══ Stored data ══
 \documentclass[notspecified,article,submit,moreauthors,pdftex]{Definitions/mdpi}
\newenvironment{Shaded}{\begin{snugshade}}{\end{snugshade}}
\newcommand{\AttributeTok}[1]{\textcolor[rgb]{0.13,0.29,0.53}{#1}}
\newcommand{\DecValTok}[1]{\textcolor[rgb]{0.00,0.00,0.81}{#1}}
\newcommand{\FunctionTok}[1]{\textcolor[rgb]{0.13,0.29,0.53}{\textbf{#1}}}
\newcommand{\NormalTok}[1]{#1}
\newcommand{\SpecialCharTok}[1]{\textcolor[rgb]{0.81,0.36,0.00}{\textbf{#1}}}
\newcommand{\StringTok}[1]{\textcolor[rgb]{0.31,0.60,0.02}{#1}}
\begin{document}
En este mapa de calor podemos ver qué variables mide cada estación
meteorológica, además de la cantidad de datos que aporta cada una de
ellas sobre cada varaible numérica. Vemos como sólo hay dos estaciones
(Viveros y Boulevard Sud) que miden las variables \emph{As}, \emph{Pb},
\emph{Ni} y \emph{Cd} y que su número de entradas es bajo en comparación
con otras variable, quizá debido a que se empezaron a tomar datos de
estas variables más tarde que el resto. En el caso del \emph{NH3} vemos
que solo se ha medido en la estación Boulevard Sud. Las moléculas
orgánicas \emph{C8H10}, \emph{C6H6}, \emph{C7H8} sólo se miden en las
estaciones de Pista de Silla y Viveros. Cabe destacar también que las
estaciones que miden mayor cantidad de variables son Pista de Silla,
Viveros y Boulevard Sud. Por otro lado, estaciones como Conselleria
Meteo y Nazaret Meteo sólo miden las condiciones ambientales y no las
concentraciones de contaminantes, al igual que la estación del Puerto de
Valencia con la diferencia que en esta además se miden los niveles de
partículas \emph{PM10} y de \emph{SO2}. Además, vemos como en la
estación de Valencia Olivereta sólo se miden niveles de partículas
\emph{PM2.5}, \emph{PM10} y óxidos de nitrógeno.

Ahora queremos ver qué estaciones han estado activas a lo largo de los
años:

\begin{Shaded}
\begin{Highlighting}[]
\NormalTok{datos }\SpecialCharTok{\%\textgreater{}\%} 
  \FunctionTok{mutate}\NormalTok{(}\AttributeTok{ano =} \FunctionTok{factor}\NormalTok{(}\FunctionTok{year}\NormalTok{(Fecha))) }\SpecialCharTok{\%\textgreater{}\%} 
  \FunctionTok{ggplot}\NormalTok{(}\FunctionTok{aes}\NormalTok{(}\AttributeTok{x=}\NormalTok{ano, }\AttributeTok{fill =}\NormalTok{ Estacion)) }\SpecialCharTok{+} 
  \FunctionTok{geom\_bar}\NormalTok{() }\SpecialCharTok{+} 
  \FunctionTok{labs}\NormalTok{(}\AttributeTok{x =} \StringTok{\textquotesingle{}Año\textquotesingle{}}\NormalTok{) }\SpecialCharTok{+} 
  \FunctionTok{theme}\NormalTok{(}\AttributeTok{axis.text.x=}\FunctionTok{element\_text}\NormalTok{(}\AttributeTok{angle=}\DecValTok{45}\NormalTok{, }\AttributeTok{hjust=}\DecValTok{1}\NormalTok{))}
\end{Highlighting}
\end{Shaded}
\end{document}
═══
*Work task*
Would you repeat each of the lines above exactly?

*The answer*
 \documentclass[notspecified,article,submit,moreauthors,pdftex]{Definitions/mdpi}
\newenvironment{Shaded}{\begin{snugshade}}{\end{snugshade}}
\newcommand{\AttributeTok}[1]{\textcolor[rgb]{0.13,0.29,0.53}{#1}}
\newcommand{\DecValTok}[1]{\textcolor[rgb]{0.00,0.00,0.81}{#1}}
\newcommand{\FunctionTok}[1]{\textcolor[rgb]{0.13,0.29,0.53}{\textbf{#1}}}
\newcommand{\NormalTok}[1]{#1}
\newcommand{\SpecialCharTok}[1]{\textcolor[rgb]{0.81,0.36,0.00}{\textbf{#1}}}
\newcommand{\StringTok}[1]{\textcolor[rgb]{0.31,0.60,0.02}{#1}}
\begin{document}
En este mapa de calor podemos ver qué variables mide cada estación
meteorológica, además de la cantidad de datos que aporta cada una de
ellas sobre cada varaible numérica. Vemos como sólo hay dos estaciones
(Viveros y Boulevard Sud) que miden las variables \emph{As}, \emph{Pb},
\emph{Ni} y \emph{Cd} y que su número de entradas es bajo en comparación
con otras variable, quizá debido a que se empezaron a tomar datos de
estas variables más tarde que el resto. En el caso del \emph{NH3} vemos
que solo se ha medido en la estación Boulevard Sud. Las moléculas
orgánicas \emph{C8H10}, \emph{C6H6}, \emph{C7H8} sólo se miden en las
estaciones de Pista de Silla y Viveros. Cabe destacar también que las
estaciones que miden mayor cantidad de variables son Pista de Silla,
Viveros y Boulevard Sud. Por otro lado, estaciones como Conselleria
Meteo y Nazaret Meteo sólo miden las condiciones ambientales y no las
concentraciones de contaminantes, al igual que la estación del Puerto de
Valencia con la diferencia que en esta además se miden los niveles de
partículas \emph{PM10} y de \emph{SO2}. Además, vemos como en la
estación de Valencia Olivereta sólo se miden niveles de partículas
\emph{PM2.5}, \emph{PM10} y óxidos de nitrógeno.

Ahora queremos ver qué estaciones han estado activas a lo largo de los
años:

\begin{Shaded}
\begin{Highlighting}[]
\NormalTok{datos }\SpecialCharTok{\%\textgreater{}\%} 
  \FunctionTok{mutate}\NormalTok{(}\AttributeTok{ano =} \FunctionTok{factor}\NormalTok{(}\FunctionTok{year}\NormalTok{(Fecha))) }\SpecialCharTok{\%\textgreater{}\%} 
  \FunctionTok{ggplot}\NormalTok{(}\FunctionTok{aes}\NormalTok{(}\AttributeTok{x=}\NormalTok{ano, }\AttributeTok{fill =}\NormalTok{ Estacion)) }\SpecialCharTok{+} 
  \FunctionTok{geom\_bar}\NormalTok{() }\SpecialCharTok{+} 
  \FunctionTok{labs}\NormalTok{(}\AttributeTok{x =} \StringTok{\textquotesingle{}Año\textquotesingle{}}\NormalTok{) }\SpecialCharTok{+} 
  \FunctionTok{theme}\NormalTok{(}\AttributeTok{axis.text.x=}\FunctionTok{element\_text}\NormalTok{(}\AttributeTok{angle=}\DecValTok{45}\NormalTok{, }\AttributeTok{hjust=}\DecValTok{1}\NormalTok{))}
\end{Highlighting}
\end{Shaded}
\end{document}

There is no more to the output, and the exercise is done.